Çünkü vardığım her istasyonda perdeleri sonuna kadar açıp baktığımda küle bulanmış gri alacalarda bir manzarayla, şahikadan çığ gibi boşalan hüzünlerle ve zamandan soyutlayan acılarla karşılaşıp, hayal kırıklıklarıyla parça parça kesilen ruhumun kanayacağı duygusuyla endişeleniyorum. Karalar bağlamış yasların çelmesiyle kapaklanacağımı sanıyorum.

Endişemle sarılıp sarmalanıp, korkumla birikiriyorum...

Korkuları gömüp, heyecan biriktirmeyi çok önceleri öğrendim ben. Trenin çok hızlı gittiğine (yani zamanın çabuk geçtiğine) kendimi ne kadar inandırırsam, heyecanım korkumun hep önüne geçiyor. Her şey o kadar hızlı yol alıyor ki, endişelenmeye fırsat bulamıyorum, heyecanım dolu dizgin sürüklüyor beni peşinden. Hızlı düşünüyorum, çok hızlı! Hızla yol alıyorum heyecan anayolunda. Eğer frene basarsam, bir kerecik olsun dokunursam, korkularım açığa çıkıyor. Bunu en çok, her şeyin daha ağır ilerlediği yazı saatlerinde yaşıyorum. Elim aklımın hızına erişemediğinden, endişeler yapışıp kalıyor bir yerinden cümlelerime.

Her tür duyguyu zihninde nesneleştirmeye alışmış biri olarak ben, buna da kendimce bir yol buldum.

Yazı masamda iki hokka duruyor. Birine ak süt, birine zifiri kahve doldurmuşum.
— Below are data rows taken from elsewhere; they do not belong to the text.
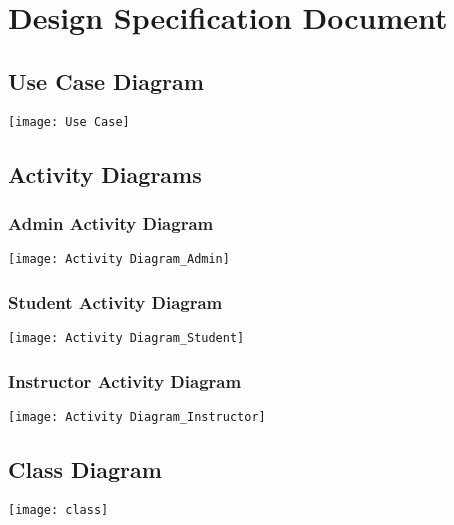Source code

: \documentclass[12pt]{article}
\begin{document}
\section{Design Specification Document}
	\subsection{Use Case Diagram}
		\begin{center}
			\texttt{[image: Use Case]}\\[0.5in]
		\end{center}
		\subsection{Activity Diagrams}
			\subsubsection{Admin Activity Diagram}
				\vspace{4cm}
				\begin{center}
					\texttt{[image: Activity Diagram\_Admin]}\\[0.5in]
				\end{center}
	
			\subsubsection{Student Activity Diagram}
			\vspace{4cm}
			\begin{center}
				\texttt{[image: Activity Diagram\_Student]}\\[0.5in]
			\end{center}
			\subsubsection{Instructor Activity Diagram}
			\vspace{4cm}
			\begin{center}
				\texttt{[image: Activity Diagram\_Instructor]}\\[0.5in]
			\end{center}
			

	\subsection{Class Diagram}
	\vspace{4cm}
	\begin{center}
		\texttt{[image: class]}\\[0.5in]
	\end{center}
\end{document}
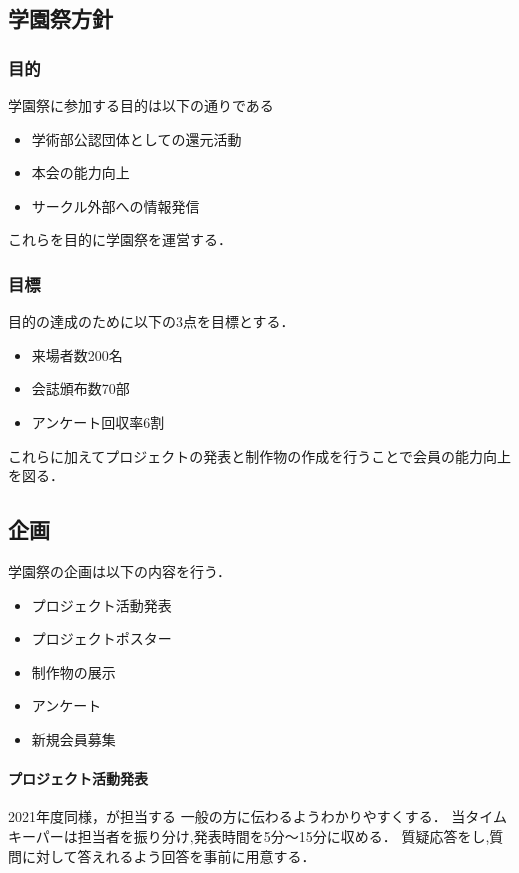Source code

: \subsection*{学園祭方針}



\subsubsection*{目的}
学園祭に参加する目的は以下の通りである
\begin{itemize}
    \item 学術部公認団体としての還元活動
    \item 本会の能力向上
    \item サークル外部への情報発信
\end{itemize}
これらを目的に学園祭を運営する．

\subsubsection*{目標}
目的の達成のために以下の3点を目標とする．
\begin{itemize}
    \item 来場者数200名
    \item 会誌頒布数70部
    \item アンケート回収率6割
\end{itemize}
これらに加えてプロジェクトの発表と制作物の作成を行うことで会員の能力向上を図る．

\subsection*{企画}
学園祭の企画は以下の内容を行う．
\begin{itemize}
    \item プロジェクト活動発表
    \item プロジェクトポスター
    \item 制作物の展示
    \item アンケート
    \item 新規会員募集
\end{itemize}
\paragraph{プロジェクト活動発表}
2021年度同様\firstGrade{}，\secondGrade{}が担当する
一般の方に伝わるようわかりやすくする．
当タイムキーパーは担当者を振り分け,発表時間を5分～15分に収める．
質疑応答をし,質問に対して答えれるよう回答を事前に用意する．        
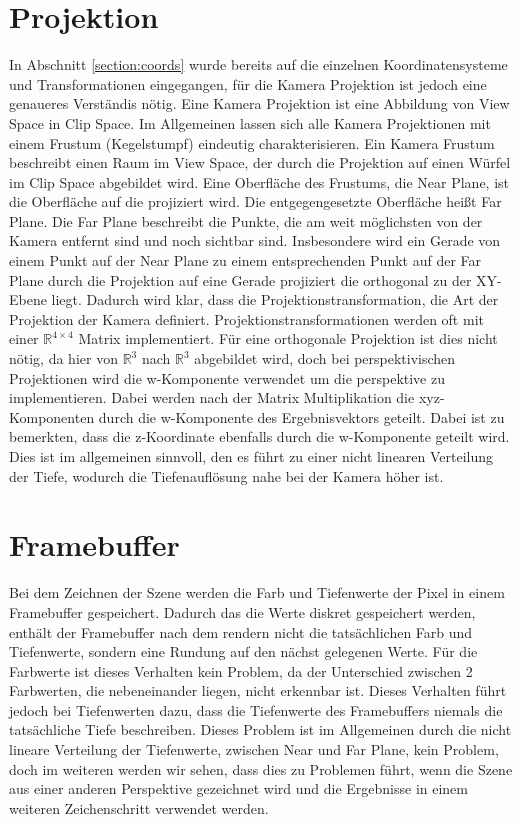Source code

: \section{Projektion}
In Abschnitt \ref{section:coords} wurde bereits auf die einzelnen Koordinatensysteme und Transformationen eingegangen,
für die Kamera Projektion ist jedoch eine genaueres Verständis nötig.
Eine Kamera Projektion ist eine Abbildung von View Space in Clip Space.
Im Allgemeinen lassen sich alle Kamera Projektionen mit einem Frustum (Kegelstumpf) eindeutig charakterisieren.
Ein Kamera Frustum beschreibt einen Raum im View Space, 
der durch die Projektion auf einen Würfel im Clip Space abgebildet wird.
Eine Oberfläche des Frustums, die Near Plane, ist die Oberfläche auf die projiziert wird.
Die entgegengesetzte Oberfläche heißt Far Plane. 
Die Far Plane beschreibt die Punkte, die am weit möglichsten von der Kamera entfernt sind und noch sichtbar sind.
Insbesondere wird ein Gerade von einem Punkt auf der Near Plane zu einem entsprechenden Punkt auf der Far Plane
durch die Projektion auf eine Gerade projiziert die orthogonal zu der XY-Ebene liegt.
Dadurch wird klar, dass die Projektionstransformation, die Art der Projektion der Kamera definiert.
\newline
\newline
Projektionstransformationen werden oft mit einer $\mathbb{R}^{4\times{}4}$ Matrix implementiert.
Für eine orthogonale Projektion ist dies nicht nötig, da hier von $\mathbb{R}^3$ nach $\mathbb{R}^3$ abgebildet wird,
doch bei perspektivischen Projektionen wird die w-Komponente verwendet um die perspektive zu implementieren.
Dabei werden nach der Matrix Multiplikation die xyz-Komponenten durch die w-Komponente des Ergebnisvektors geteilt.
Dabei ist zu bemerkten, dass die z-Koordinate ebenfalls durch die w-Komponente geteilt wird. 
Dies ist im allgemeinen sinnvoll, den es führt zu einer nicht linearen Verteilung der Tiefe, wodurch die Tiefenauflösung
nahe bei der Kamera höher ist.

\section{Framebuffer}
Bei dem Zeichnen der Szene werden die Farb und Tiefenwerte der Pixel in einem Framebuffer gespeichert.
Dadurch das die Werte diskret gespeichert werden, enthält der Framebuffer nach dem rendern nicht die tatsächlichen Farb und 
Tiefenwerte, sondern eine Rundung auf den nächst gelegenen Werte.
Für die Farbwerte ist dieses Verhalten kein Problem, da der Unterschied zwischen 2 Farbwerten, die nebeneinander liegen, nicht erkennbar ist.
Dieses Verhalten führt jedoch bei Tiefenwerten dazu, dass die Tiefenwerte des Framebuffers niemals die tatsächliche Tiefe beschreiben.
Dieses Problem ist im Allgemeinen durch die nicht lineare Verteilung der Tiefenwerte, zwischen Near und Far Plane, kein Problem, 
doch im weiteren werden wir sehen, dass dies zu Problemen führt, wenn die Szene aus einer anderen Perspektive gezeichnet wird 
und die Ergebnisse in einem weiteren Zeichenschritt verwendet werden.

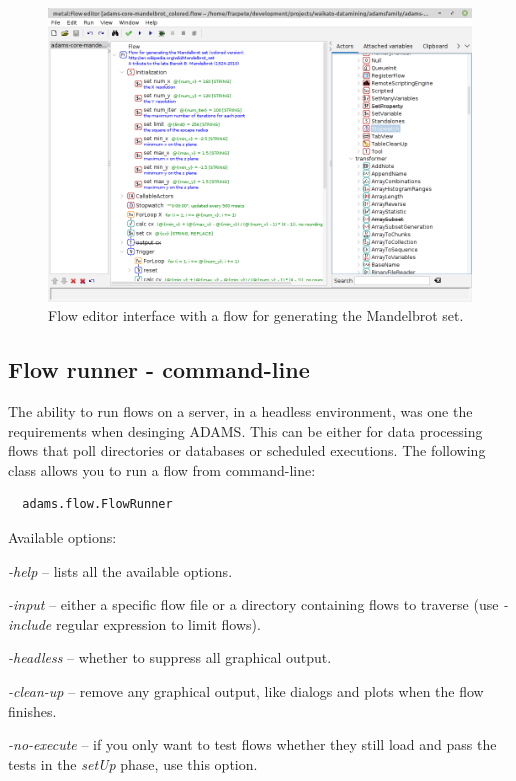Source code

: \begin{figure}[htb]
  \centering
  \includegraphics[width=12.0cm]{images/floweditor-mandelbrot.png}
  \caption{Flow editor interface with a flow for generating the Mandelbrot set.}
  \label{floweditor-mandelbrot}
\end{figure}

\subsection{Flow runner - command-line}
The ability to run flows on a server, in a headless environment, was one the
requirements when desinging ADAMS. This can be either for data processing
flows that poll directories or databases or scheduled executions. The following
class allows you to run a flow from command-line:
\begin{verbatim}
  adams.flow.FlowRunner
\end{verbatim}
Available options:
\begin{tight_itemize}
	\item \textit{-help} -- lists all the available options.
	\item \textit{-input} -- either a specific flow file or a directory containing
	flows to traverse (use \textit{-include} regular expression to limit flows).
	\item \textit{-headless} -- whether to suppress all graphical output.
	\item \textit{-clean-up} -- remove any graphical output, like dialogs and
	plots when the flow finishes.
	\item \textit{-no-execute} -- if you only want to test flows whether they 
	still load and pass the tests in the \textit{setUp} phase, use this option.
\end{tight_itemize}


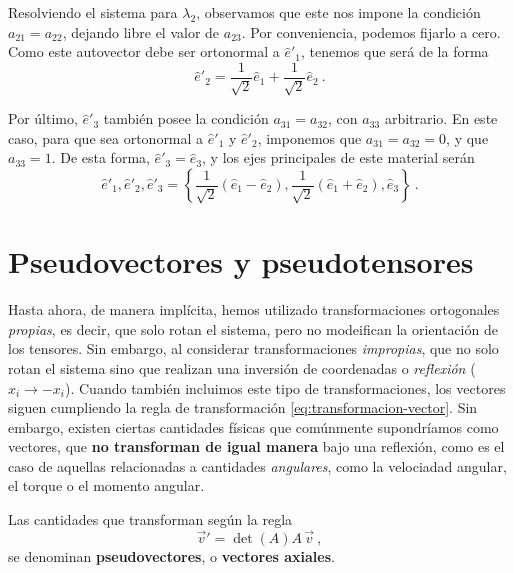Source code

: \begin{ejemplo}
    Resolviendo el sistema para $\lambda_2$, observamos que este nos impone la condición $a_{21} = a_{22}$, dejando libre el valor de $a_{23}$. Por conveniencia, podemos fijarlo a cero. Como este autovector debe ser ortonormal a $\hat{e}'_1$, tenemos que será de la forma
    \begin{equation*}
        \hat{e}'_2 = \frac{1}{\sqrt{2}} \hat{e}_1 + \frac{1}{\sqrt{2}} \hat{e}_2 \ .
    \end{equation*}

    Por último, $\hat{e}'_3$ también posee la condición $a_{31} = a_{32}$, con $a_{33}$ arbitrario. En este caso, para que sea ortonormal a $\hat{e}'_1$ y $\hat{e}'_2$, imponemos que $a_{31} = a_{32} = 0$, y que $a_{33} = 1$. De esta forma, $\hat{e}'_3 = \hat{e}_3$, y los ejes principales de este material serán 
    \begin{equation*}
        {\hat{e}'_1, \hat{e}'_2, \hat{e}'_3} = \left\{ \frac{1}{\sqrt{2}}(\hat{e}_1 - \hat{e}_2), \frac{1}{\sqrt{2}}(\hat{e}_1 + \hat{e}_2), \hat{e}_3 \right\} \ .
    \end{equation*}
\end{ejemplo}


\section{Pseudovectores y pseudotensores}

Hasta ahora, de manera implícita, hemos utilizado transformaciones ortogonales \emph{propias}, es decir, que solo rotan el sistema, pero no modeifican la orientación de los tensores. Sin embargo, al considerar transformaciones \emph{impropias}, que no solo rotan el sistema sino que realizan una inversión de coordenadas o \emph{reflexión} ($x_i \to -x_i$). Cuando también incluimos este tipo de transformaciones, los vectores siguen cumpliendo la regla de transformación \eqref{eq:transformacion-vector}. Sin embargo, existen ciertas cantidades físicas que comúnmente supondríamos como vectores, que \textbf{no transforman de igual manera} bajo una reflexión, como es el caso de aquellas relacionadas a cantidades \emph{angulares}, como la velociadad angular, el torque o el momento angular.

\begin{defi} 
    Las cantidades que transforman según la regla
    \begin{equation} \label{eq:pseudovector}
        \vec{v}' = \det(A) A \, \vec{v} \ ,
    \end{equation}
    se denominan \textbf{pseudovectores}, o \textbf{vectores axiales}.
\end{defi}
Aklımdan geçenler, kelimeler kuşanıp boş sayfayı lekelemeden önce, kalemimi doğruca bu hokkalara götürdüğümü hayal ediyorum. Eğer endişelerimi, korkularımı canlandıracak kelimelere sarıldıysam, kalemimi ak süt hokkasına daldırıyorum hemen. Sihirli bir şey bu; ansızın değişiyor her şey, aydınlanıyor, soluklanıyor, gülümsüyor... Süt hokkası korkularımı temizliyor...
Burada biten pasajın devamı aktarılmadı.